Totally agree. The question in my mind was whether this was a bug fix or
an API change, and it sounds like it is too far towards the latter.

-Peff
--
To unsubscribe from this list: send the line "unsubscribe git" in
the body of a message to majord...@vger.kernel.org
More majordomo info at  http://vger.kernel.org/majordomo-info.html


Re: [PATCH] fast-import: catch deletion of non-existent file in input

2012-07-15 Thread Jonathan Nieder
Hi,

Jeff King wrote:

> Subject: fast-import: catch deletion of non-existent file in input
[...]
> We silently ignored the bogus "D foo" directive, and the
> resulting tree incorrectly contained "bar". With this patch,
> we notice the bogus input and die.

This breaks svn-fe, which relies on the existing semantics when asked
to copy an empty directory.

That's my fault because we never check that in the testsuite, but I
also wouldn't be surprised if other importers were relying on the same
thing.

Any API break this big without a justification along the lines

We can be confident that no existing importer uses this
construct because ...

_needs_ to be guarded by a new "feature" to be safe for existing
importers.

Let's repeat that for emphasis: API breaks in fast-import not guarded
with a new "feature" type are not ok.

Sorry,
Jonathan
--
To unsubscribe from this list: send the line "unsubscribe git" in
the body of a message to majord...@vger.kernel.org
More majordomo info at  http://vger.kernel.org/majordomo-info.html


[PATCH] fast-import: catch deletion of non-existent file in input

2012-07-15 Thread Jeff King
On Fri, Jul 13, 2012 at 03:39:50PM +0200, Andreas Schwab wrote:

> >> The output contains these lines:
> >> 
> >> R a/b b/b
> >> D a/b
> >> 
> >> Changing the second line to D b/b fixes the bug.
> >
> > Yeah, I agree that is problematic. But I do not think it is a
> > fast-import bug, but rather bogus output generated by bzr fast-export (I
> > am not clear from what you wrote above if you are considering it a bug
> > that fast-import is confused). It seems nonsensical to mention a file
> > both as a rename source and as deleted in the same revision, and
> > certainly I would not expect an importer to deduce a link between the
> > second line and b/b.
> 
> IMHO fast-import should raise an error in this case, like it does when
> you switch the lines.

Here's a patch to do so. It means that fast-import is a little more
strict about deletions than it used to be. I think it's probably a good
idea for fast-import to err on the side of strictness (since erring on
the other side may mean corrupt input).
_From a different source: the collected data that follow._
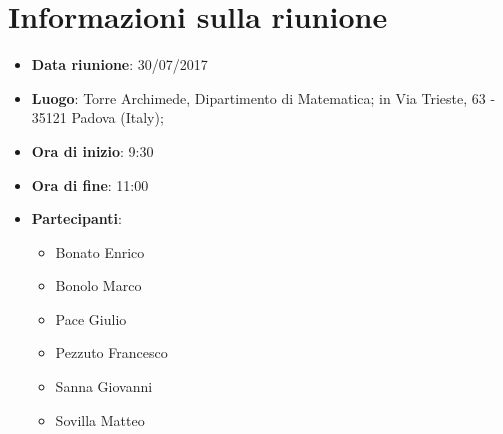 \documentclass[../AnalisiDeiRequisiti.tex]{subfiles}
\begin{document}
	\section*{Informazioni sulla riunione}
		\begin{itemize}
			\item \textbf{Data riunione}: 30/07/2017
			\item \textbf{Luogo}: Torre Archimede, Dipartimento di Matematica; in Via Trieste, 63 - 35121 Padova (Italy);
			\item \textbf{Ora di inizio}: 9:30
			\item \textbf{Ora di fine}: 11:00
			\item \textbf{Partecipanti}:
				\begin{itemize}
					\item Bonato Enrico
					\item Bonolo Marco
					\item Pace Giulio
					\item Pezzuto Francesco
					\item Sanna Giovanni
					\item Sovilla Matteo
				\end{itemize}
		\end{itemize}
\end{document}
I don't know if the omission of
error checking in the original was a philosophical choice or just
random. :)

-- >8 --
Subject: fast-import: catch deletion of non-existent file in input

Fast-import does not do a lot of input verification; in
particular, you can mark a path as deleted by a commit even
if that files does not exist in the parent at all.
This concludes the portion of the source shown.